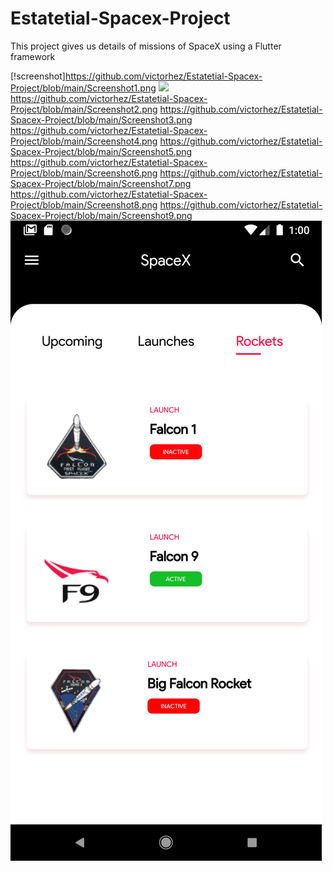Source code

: # Estatetial-Spacex-Project
 This project gives us details of missions of SpaceX  using a Flutter framework

[!screenshot]https://github.com/victorhez/Estatetial-Spacex-Project/blob/main/Screenshot1.png
<img src=“https://github.com/victorhez/Estatetial-Spacex-Project/blob/main/Screenshot10.png”>
https://github.com/victorhez/Estatetial-Spacex-Project/blob/main/Screenshot2.png
https://github.com/victorhez/Estatetial-Spacex-Project/blob/main/Screenshot3.png
https://github.com/victorhez/Estatetial-Spacex-Project/blob/main/Screenshot4.png
https://github.com/victorhez/Estatetial-Spacex-Project/blob/main/Screenshot5.png
https://github.com/victorhez/Estatetial-Spacex-Project/blob/main/Screenshot6.png
https://github.com/victorhez/Estatetial-Spacex-Project/blob/main/Screenshot7.png
https://github.com/victorhez/Estatetial-Spacex-Project/blob/main/Screenshot8.png
https://github.com/victorhez/Estatetial-Spacex-Project/blob/main/Screenshot9.png
<img src="./Screenshot3.png">
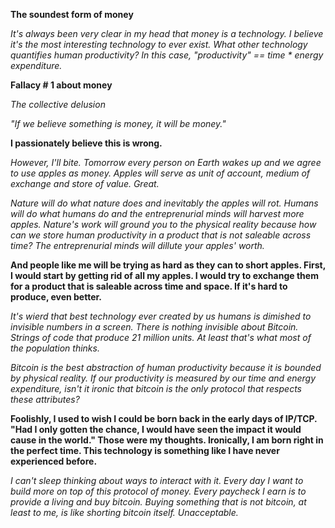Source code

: **The soundest form of money**

*It's always been very clear in my head that money is a technology. I believe it's the most interesting technology to ever exist. 
What other technology quantifies human productivity? In this case, "productivity" == time * energy expenditure.*

**Fallacy # 1 about money**

*The collective delusion*

*"If we believe something is money, it will be money."*

**I passionately believe this is wrong.**

*However, I'll bite. Tomorrow every person on Earth wakes up and we agree to use apples as money.
Apples will serve as unit of account, medium of exchange and store of value. Great.*

*Nature will do what nature does and inevitably the apples will rot. Humans will do what humans do
and the entreprenurial minds will harvest more apples. Nature's work will ground you to the physical
reality because how can we store human productivity in a product that is not saleable across time?
The entreprenurial minds will dillute your apples' worth.*

**And people like me will be trying as hard as they can to short apples. First, I would start by getting rid of all my apples.
I would try to exchange them for a product that is saleable across time and space. If it's hard to produce, even better.**

*It's wierd that best technology ever created by us humans is dimished to invisible numbers in a screen. There is nothing invisible about Bitcoin.
Strings of code that produce 21 million units. At least that's what most of the population thinks.*

*Bitcoin is the best abstraction of human productivity because it is bounded by physical reality. If our productivity is measured by our time and energy expenditure, isn't it ironic that bitcoin is the only protocol that respects these attributes?*

**Foolishly, I used to wish I could be born back in the early days of IP/TCP.
"Had I only gotten the chance, I would have seen the impact it would cause in the world." Those were my thoughts.
Ironically, I am born right in the perfect time. This technology is something like I have never experienced before.**

*I can't sleep thinking about ways to interact with it. Every day I want to build more on top of this protocol of money. Every paycheck I earn is to provide a living and buy bitcoin. Buying something that is not bitcoin, at least to me, is like shorting bitcoin itself. Unacceptable.*


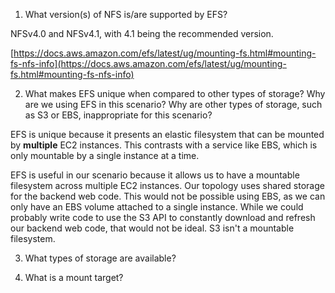 1. What version(s) of NFS is/are supported by EFS?

NFSv4.0 and NFSv4.1, with 4.1 being the recommended version.

[https://docs.aws.amazon.com/efs/latest/ug/mounting-fs.html#mounting-fs-nfs-info](https://docs.aws.amazon.com/efs/latest/ug/mounting-fs.html#mounting-fs-nfs-info)

2. What makes EFS unique when compared to other types of storage? Why are we using EFS in this scenario? Why are other types of storage, such as S3 or EBS, inappropriate for this scenario?

EFS is unique because it presents an elastic filesystem that can be mounted by **multiple** EC2 instances. This contrasts with a service like EBS, which is only mountable by a single instance at a time.

EFS is useful in our scenario because it allows us to have a mountable filesystem across multiple EC2 instances. Our topology uses shared storage for the backend web code. This would not be possible using EBS, as we can only have an EBS volume attached to a single instance. While we could probably write code to use the S3 API to constantly download and refresh our backend web code, that would not be ideal. S3 isn't a mountable filesystem.

3. What types of storage are available?

4. What is a mount target?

• _THE TASK_: An exact repeat of all the data is required, pictures excluded.

• _SOLUTION BELOW_:
Source code

: # Estatetial-Spacex-Project
 This project gives us details of missions of SpaceX  using a Flutter framework

[!screenshot]https://github.com/victorhez/Estatetial-Spacex-Project/blob/main/Screenshot1.png
<img src=“https://github.com/victorhez/Estatetial-Spacex-Project/blob/main/Screenshot10.png”>
https://github.com/victorhez/Estatetial-Spacex-Project/blob/main/Screenshot2.png
https://github.com/victorhez/Estatetial-Spacex-Project/blob/main/Screenshot3.png
https://github.com/victorhez/Estatetial-Spacex-Project/blob/main/Screenshot4.png
https://github.com/victorhez/Estatetial-Spacex-Project/blob/main/Screenshot5.png
https://github.com/victorhez/Estatetial-Spacex-Project/blob/main/Screenshot6.png
https://github.com/victorhez/Estatetial-Spacex-Project/blob/main/Screenshot7.png
https://github.com/victorhez/Estatetial-Spacex-Project/blob/main/Screenshot8.png
https://github.com/victorhez/Estatetial-Spacex-Project/blob/main/Screenshot9.png
<img src="./Screenshot3.png">
Source code

: **The soundest form of money**

*It's always been very clear in my head that money is a technology. I believe it's the most interesting technology to ever exist. 
What other technology quantifies human productivity? In this case, "productivity" == time * energy expenditure.*

**Fallacy # 1 about money**

*The collective delusion*

*"If we believe something is money, it will be money."*

**I passionately believe this is wrong.**

*However, I'll bite. Tomorrow every person on Earth wakes up and we agree to use apples as money.
Apples will serve as unit of account, medium of exchange and store of value. Great.*

*Nature will do what nature does and inevitably the apples will rot. Humans will do what humans do
and the entreprenurial minds will harvest more apples. Nature's work will ground you to the physical
reality because how can we store human productivity in a product that is not saleable across time?
The entreprenurial minds will dillute your apples' worth.*

**And people like me will be trying as hard as they can to short apples. First, I would start by getting rid of all my apples.
I would try to exchange them for a product that is saleable across time and space. If it's hard to produce, even better.**

*It's wierd that best technology ever created by us humans is dimished to invisible numbers in a screen. There is nothing invisible about Bitcoin.
Strings of code that produce 21 million units. At least that's what most of the population thinks.*

*Bitcoin is the best abstraction of human productivity because it is bounded by physical reality. If our productivity is measured by our time and energy expenditure, isn't it ironic that bitcoin is the only protocol that respects these attributes?*

**Foolishly, I used to wish I could be born back in the early days of IP/TCP.
"Had I only gotten the chance, I would have seen the impact it would cause in the world." Those were my thoughts.
Ironically, I am born right in the perfect time. This technology is something like I have never experienced before.**

*I can't sleep thinking about ways to interact with it. Every day I want to build more on top of this protocol of money. Every paycheck I earn is to provide a living and buy bitcoin. Buying something that is not bitcoin, at least to me, is like shorting bitcoin itself. Unacceptable.*


 1. What version(s) of NFS is/are supported by EFS?

NFSv4.0 and NFSv4.1, with 4.1 being the recommended version.

[https://docs.aws.amazon.com/efs/latest/ug/mounting-fs.html#mounting-fs-nfs-info](https://docs.aws.amazon.com/efs/latest/ug/mounting-fs.html#mounting-fs-nfs-info)

2. What makes EFS unique when compared to other types of storage? Why are we using EFS in this scenario? Why are other types of storage, such as S3 or EBS, inappropriate for this scenario?

EFS is unique because it presents an elastic filesystem that can be mounted by **multiple** EC2 instances. This contrasts with a service like EBS, which is only mountable by a single instance at a time.

EFS is useful in our scenario because it allows us to have a mountable filesystem across multiple EC2 instances. Our topology uses shared storage for the backend web code. This would not be possible using EBS, as we can only have an EBS volume attached to a single instance. While we could probably write code to use the S3 API to constantly download and refresh our backend web code, that would not be ideal. S3 isn't a mountable filesystem.

3. What types of storage are available?

4. What is a mount target?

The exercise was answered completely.